### What is expected
Output every line of the material exactly, omitting images.

◇ ◇ ◇

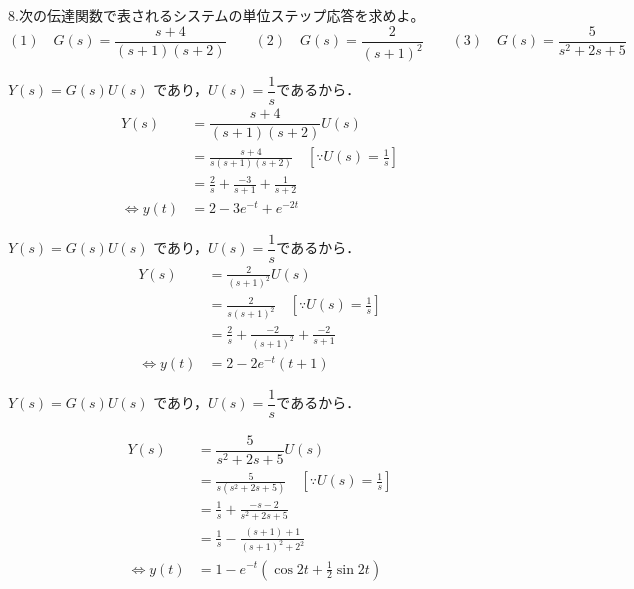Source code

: \documentclass[a4paper,12pt]{article}
\begin{document}
\vspace{2mm}

8.次の伝達関数で表されるシステムの単位ステップ応答を求めよ。\\
\[
(1) \quad G(s) = \frac{s+4}{(s+1)(s+2)} \qquad
(2) \quad G(s) = \frac{2}{(s+1)^2} \qquad
(3) \quad G(s) = \frac{5}{s^2+2s+5}
\]

\begin{tcolorbox}[title={8.(1) \(G(s) = \dfrac{s+4}{(s+1)(s+2)}\) }]

    \qquad \(Y(s) =G(s)U(s)\) であり，\(U(s)=\dfrac{1}{s}\)であるから． 
    \begin{align*}
        Y(s)
        &= \dfrac{s+4}{(s+1)(s+2)}U(s) \\
        &= \frac{s+4}{s(s+1)(s+2)} \quad [\because U(s)=\frac{1}{s}]\\
        &= \frac{2}{s} + \frac{-3}{s+1} + \frac{1}{s+2}\\
        \Leftrightarrow y(t) &=2 - 3e^{-t} + e^{-2t}
    \end{align*}

\end{tcolorbox}

\begin{tcolorbox}[title={8.(2) \(G(s) = \dfrac{2}{(s+1)^2}\) }]

    \qquad \(Y(s) =G(s)U(s)\) であり，\(U(s)=\dfrac{1}{s}\)であるから． 
    \begin{align*}
        Y(s)
        &= \frac{2}{(s+1)^2}U(s) \\
        &= \frac{2}{s(s+1)^2} \quad [\because U(s)=\frac{1}{s}]\\
        &= \frac{2}{s} + \frac{-2}{(s+1)^2} + \frac{-2}{s+1}\\
        \Leftrightarrow y(t) &=2 - 2e^{-t}(t+1) 
    \end{align*}

\end{tcolorbox}

\begin{tcolorbox}[title={8.(3) \(G(s) = \dfrac{5}{s^2+2s+5}\) }]

    \qquad \(Y(s) =G(s)U(s)\) であり，\(U(s)=\dfrac{1}{s}\)であるから． 

    \begin{align*}
        Y(s)
        &= \dfrac{5}{s^2+2s+5}U(s) \\
        &= \frac{5}{s(s^2+2s+5)} \quad [\because U(s)=\frac{1}{s}]\\
        &= \frac{1}{s} + \frac{-s-2}{s^2+2s+5}\\
        &= \frac{1}{s} - \frac{(s+1)+1}{(s+1)^2+2^2}\\
        \Leftrightarrow y(t) &=1-e^{-t}(\cos 2t + \frac{1}{2} \sin 2t) 
    \end{align*}

\end{tcolorbox}
\end{document}
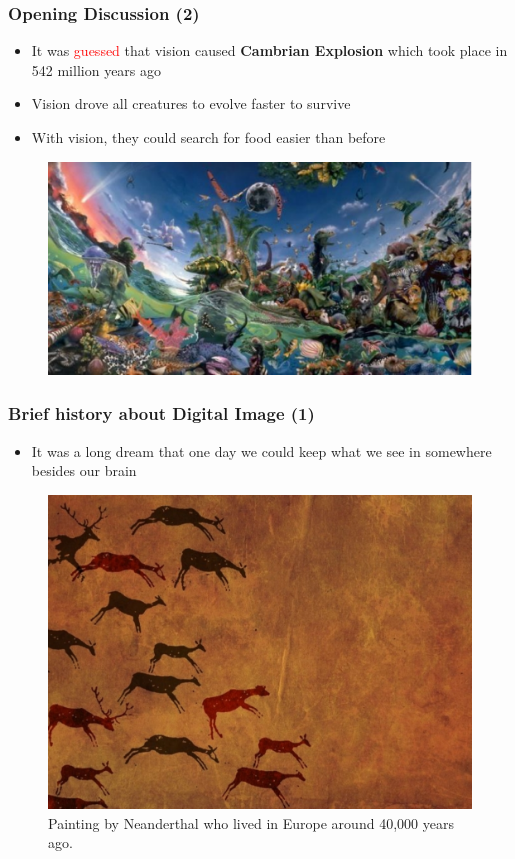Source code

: \begin{frame}
 \frametitle{Opening Discussion (2)}
\begin{itemize}
 	\item {It was \textcolor{red}{guessed} that vision caused \textbf{Cambrian Explosion} which took place in 542 million years ago}
 	\item {Vision drove all creatures to evolve faster to survive}
 	\item {With vision, they could search for food easier than before}
 \end{itemize} 
 \begin{figure}
\begin{center}
	\includegraphics[width=0.80\linewidth]{./figs/cambrian.pdf}
\end{center}
\end{figure}

\end{frame}

\begin{frame}
 \frametitle{Brief history about Digital Image (1)}
 \begin{itemize}
 	\item {It was a long dream that one day we could keep what we see in somewhere besides our brain}
 \end{itemize}
 \begin{figure}
\begin{center}
	\includegraphics[width=0.6\linewidth]{./figs/neanderthal_paint.pdf}
\end{center}
\caption{Painting by Neanderthal who lived in Europe around 40,000 years ago.}
\end{figure}
\end{frame}


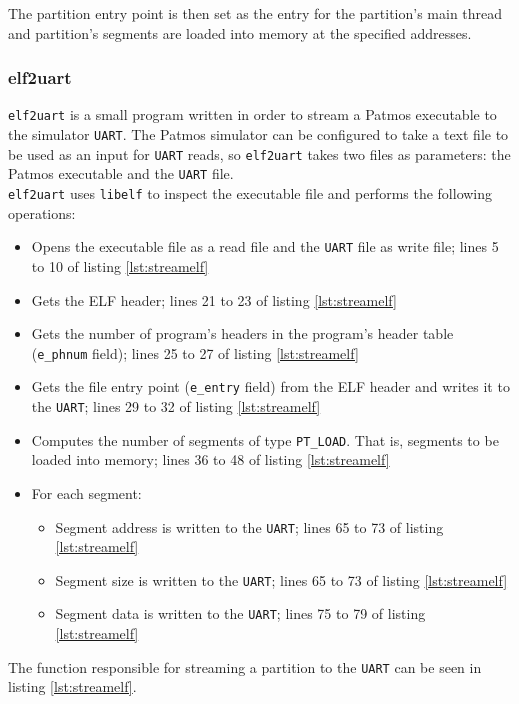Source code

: The partition entry point is then set as the entry for the partition's main thread and partition's segments are loaded into memory at the specified addresses.

\subsubsection{elf2uart}\label{sec:elf2uart}

\texttt{elf2uart} is a small program written in order to stream a Patmos executable to the simulator \texttt{UART}. The Patmos simulator can be configured to take a text file to be used as an input for \texttt{UART} reads, so \texttt{elf2uart} takes two files as parameters: the Patmos executable and the \texttt{UART} file.\\ \texttt{elf2uart} uses \texttt{libelf} to inspect the executable file and performs the following operations:

\begin{itemize}
	\item Opens the executable file as a read file and the \texttt{UART} file as write file; lines 5 to 10 of listing \ref{lst:streamelf}
	\item Gets the ELF header; lines 21 to 23 of listing \ref{lst:streamelf}
	\item Gets the number of program's headers in the program's header table (\texttt{e\_phnum} field); lines 25 to 27 of listing \ref{lst:streamelf}
	\item Gets the file entry point (\texttt{e\_entry} field) from the ELF header and writes it to the \texttt{UART}; lines 29 to 32 of listing \ref{lst:streamelf}
	\item Computes the number of segments of type \texttt{PT\_LOAD}. That is, segments to be loaded into memory; lines 36 to 48 of listing \ref{lst:streamelf}
	\item For each segment:
		\begin{itemize}
			\item Segment address is written to the \texttt{UART}; lines 65 to 73 of listing \ref{lst:streamelf}
			\item Segment size is written to the \texttt{UART}; lines 65 to 73 of listing \ref{lst:streamelf}
			\item Segment data is written to the \texttt{UART}; lines 75 to 79 of listing \ref{lst:streamelf}
		\end{itemize}
\end{itemize}

The function responsible for streaming a partition to the \texttt{UART} can be seen in listing \ref{lst:streamelf}.

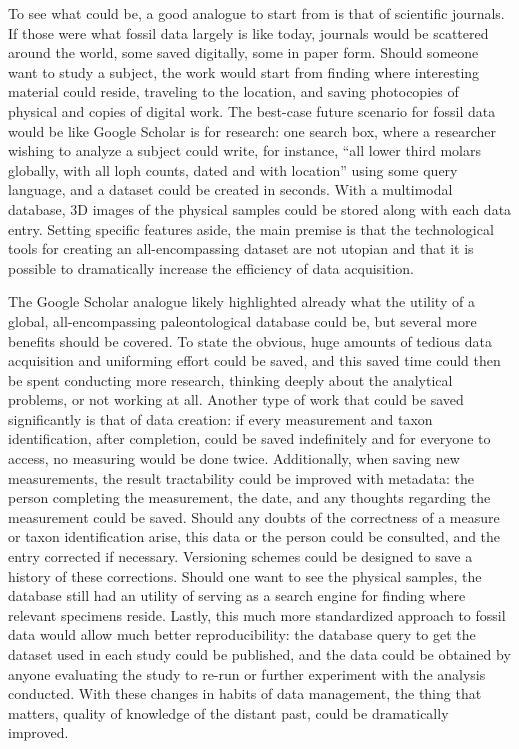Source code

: \documentclass[english,twoside,openright]{UH_DS_MSc}
\begin{document}
To see what could be, a good analogue to start from is that of scientific journals. If those were what fossil data largely is like today, journals would be scattered around the world, some saved digitally, some in paper form. Should someone want to study a subject, the work would start from finding where interesting material could reside, traveling to the location, and saving photocopies of physical and copies of digital work. The best-case future scenario for fossil data would be like Google Scholar is for research: one search box, where a researcher wishing to analyze a subject could write, for instance, ``all lower third molars globally, with all loph counts, dated and with location'' using some query language, and a dataset could be created in seconds. With a multimodal database, 3D images of the physical samples could be stored along with each data entry. Setting specific features aside, the main premise is that the technological tools for creating an all-encompassing dataset are not utopian and that it is possible to dramatically increase the efficiency of data acquisition.

The Google Scholar analogue likely highlighted already what the utility of a global, all-encompassing paleontological database could be, but several more benefits should be covered. To state the obvious, huge amounts of tedious data acquisition and uniforming effort could be saved, and this saved time could then be spent conducting more research, thinking deeply about the analytical problems, or not working at all. Another type of work that could be saved significantly is that of data creation: if every measurement and taxon identification, after completion, could be saved indefinitely and for everyone to access, no measuring would be done twice. Additionally, when saving new measurements, the result tractability could be improved with metadata: the person completing the measurement, the date, and any thoughts regarding the measurement could be saved. Should any doubts of the correctness of a measure or taxon identification arise, this data or the person could be consulted, and the entry corrected if necessary. Versioning schemes could be designed to save a history of these corrections. Should one want to see the physical samples, the database still had an utility of serving as a search engine for finding where relevant specimens reside. Lastly, this much more standardized approach to fossil data would allow much better reproducibility: the database query to get the dataset used in each study could be published, and the data could be obtained by anyone evaluating the study to re-run or further experiment with the analysis conducted. With these changes in habits of data management, the thing that matters, quality of knowledge of the distant past, could be dramatically improved.
\end{document}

◇ ◇ ◇

### Solution for this problem
Source code

: \documentclass[a4paper,12pt]{article}
\begin{document}
\vspace{2mm}

8.次の伝達関数で表されるシステムの単位ステップ応答を求めよ。\\
\[
(1) \quad G(s) = \frac{s+4}{(s+1)(s+2)} \qquad
(2) \quad G(s) = \frac{2}{(s+1)^2} \qquad
(3) \quad G(s) = \frac{5}{s^2+2s+5}
\]

\begin{tcolorbox}[title={8.(1) \(G(s) = \dfrac{s+4}{(s+1)(s+2)}\) }]

    \qquad \(Y(s) =G(s)U(s)\) であり，\(U(s)=\dfrac{1}{s}\)であるから． 
    \begin{align*}
        Y(s)
        &= \dfrac{s+4}{(s+1)(s+2)}U(s) \\
        &= \frac{s+4}{s(s+1)(s+2)} \quad [\because U(s)=\frac{1}{s}]\\
        &= \frac{2}{s} + \frac{-3}{s+1} + \frac{1}{s+2}\\
        \Leftrightarrow y(t) &=2 - 3e^{-t} + e^{-2t}
    \end{align*}

\end{tcolorbox}

\begin{tcolorbox}[title={8.(2) \(G(s) = \dfrac{2}{(s+1)^2}\) }]

    \qquad \(Y(s) =G(s)U(s)\) であり，\(U(s)=\dfrac{1}{s}\)であるから． 
    \begin{align*}
        Y(s)
        &= \frac{2}{(s+1)^2}U(s) \\
        &= \frac{2}{s(s+1)^2} \quad [\because U(s)=\frac{1}{s}]\\
        &= \frac{2}{s} + \frac{-2}{(s+1)^2} + \frac{-2}{s+1}\\
        \Leftrightarrow y(t) &=2 - 2e^{-t}(t+1) 
    \end{align*}

\end{tcolorbox}

\begin{tcolorbox}[title={8.(3) \(G(s) = \dfrac{5}{s^2+2s+5}\) }]

    \qquad \(Y(s) =G(s)U(s)\) であり，\(U(s)=\dfrac{1}{s}\)であるから． 

    \begin{align*}
        Y(s)
        &= \dfrac{5}{s^2+2s+5}U(s) \\
        &= \frac{5}{s(s^2+2s+5)} \quad [\because U(s)=\frac{1}{s}]\\
        &= \frac{1}{s} + \frac{-s-2}{s^2+2s+5}\\
        &= \frac{1}{s} - \frac{(s+1)+1}{(s+1)^2+2^2}\\
        \Leftrightarrow y(t) &=1-e^{-t}(\cos 2t + \frac{1}{2} \sin 2t) 
    \end{align*}

\end{tcolorbox}
\end{document}
Source code

: \begin{frame}
 \frametitle{Opening Discussion (2)}
\begin{itemize}
 	\item {It was \textcolor{red}{guessed} that vision caused \textbf{Cambrian Explosion} which took place in 542 million years ago}
 	\item {Vision drove all creatures to evolve faster to survive}
 	\item {With vision, they could search for food easier than before}
 \end{itemize} 
 \begin{figure}
\begin{center}
	\includegraphics[width=0.80\linewidth]{./figs/cambrian.pdf}
\end{center}
\end{figure}

\end{frame}

\begin{frame}
 \frametitle{Brief history about Digital Image (1)}
 \begin{itemize}
 	\item {It was a long dream that one day we could keep what we see in somewhere besides our brain}
 \end{itemize}
 \begin{figure}
\begin{center}
	\includegraphics[width=0.6\linewidth]{./figs/neanderthal_paint.pdf}
\end{center}
\caption{Painting by Neanderthal who lived in Europe around 40,000 years ago.}
\end{figure}
\end{frame}


Source code

: The partition entry point is then set as the entry for the partition's main thread and partition's segments are loaded into memory at the specified addresses.

\subsubsection{elf2uart}\label{sec:elf2uart}

\texttt{elf2uart} is a small program written in order to stream a Patmos executable to the simulator \texttt{UART}. The Patmos simulator can be configured to take a text file to be used as an input for \texttt{UART} reads, so \texttt{elf2uart} takes two files as parameters: the Patmos executable and the \texttt{UART} file.\\ \texttt{elf2uart} uses \texttt{libelf} to inspect the executable file and performs the following operations:

\begin{itemize}
	\item Opens the executable file as a read file and the \texttt{UART} file as write file; lines 5 to 10 of listing \ref{lst:streamelf}
	\item Gets the ELF header; lines 21 to 23 of listing \ref{lst:streamelf}
	\item Gets the number of program's headers in the program's header table (\texttt{e\_phnum} field); lines 25 to 27 of listing \ref{lst:streamelf}
	\item Gets the file entry point (\texttt{e\_entry} field) from the ELF header and writes it to the \texttt{UART}; lines 29 to 32 of listing \ref{lst:streamelf}
	\item Computes the number of segments of type \texttt{PT\_LOAD}. That is, segments to be loaded into memory; lines 36 to 48 of listing \ref{lst:streamelf}
	\item For each segment:
		\begin{itemize}
			\item Segment address is written to the \texttt{UART}; lines 65 to 73 of listing \ref{lst:streamelf}
			\item Segment size is written to the \texttt{UART}; lines 65 to 73 of listing \ref{lst:streamelf}
			\item Segment data is written to the \texttt{UART}; lines 75 to 79 of listing \ref{lst:streamelf}
		\end{itemize}
\end{itemize}

The function responsible for streaming a partition to the \texttt{UART} can be seen in listing \ref{lst:streamelf}.

Source code

: \documentclass[english,twoside,openright]{UH_DS_MSc}
\begin{document}
To see what could be, a good analogue to start from is that of scientific journals. If those were what fossil data largely is like today, journals would be scattered around the world, some saved digitally, some in paper form. Should someone want to study a subject, the work would start from finding where interesting material could reside, traveling to the location, and saving photocopies of physical and copies of digital work. The best-case future scenario for fossil data would be like Google Scholar is for research: one search box, where a researcher wishing to analyze a subject could write, for instance, ``all lower third molars globally, with all loph counts, dated and with location'' using some query language, and a dataset could be created in seconds. With a multimodal database, 3D images of the physical samples could be stored along with each data entry. Setting specific features aside, the main premise is that the technological tools for creating an all-encompassing dataset are not utopian and that it is possible to dramatically increase the efficiency of data acquisition.

The Google Scholar analogue likely highlighted already what the utility of a global, all-encompassing paleontological database could be, but several more benefits should be covered. To state the obvious, huge amounts of tedious data acquisition and uniforming effort could be saved, and this saved time could then be spent conducting more research, thinking deeply about the analytical problems, or not working at all. Another type of work that could be saved significantly is that of data creation: if every measurement and taxon identification, after completion, could be saved indefinitely and for everyone to access, no measuring would be done twice. Additionally, when saving new measurements, the result tractability could be improved with metadata: the person completing the measurement, the date, and any thoughts regarding the measurement could be saved. Should any doubts of the correctness of a measure or taxon identification arise, this data or the person could be consulted, and the entry corrected if necessary. Versioning schemes could be designed to save a history of these corrections. Should one want to see the physical samples, the database still had an utility of serving as a search engine for finding where relevant specimens reside. Lastly, this much more standardized approach to fossil data would allow much better reproducibility: the database query to get the dataset used in each study could be published, and the data could be obtained by anyone evaluating the study to re-run or further experiment with the analysis conducted. With these changes in habits of data management, the thing that matters, quality of knowledge of the distant past, could be dramatically improved.
\end{document}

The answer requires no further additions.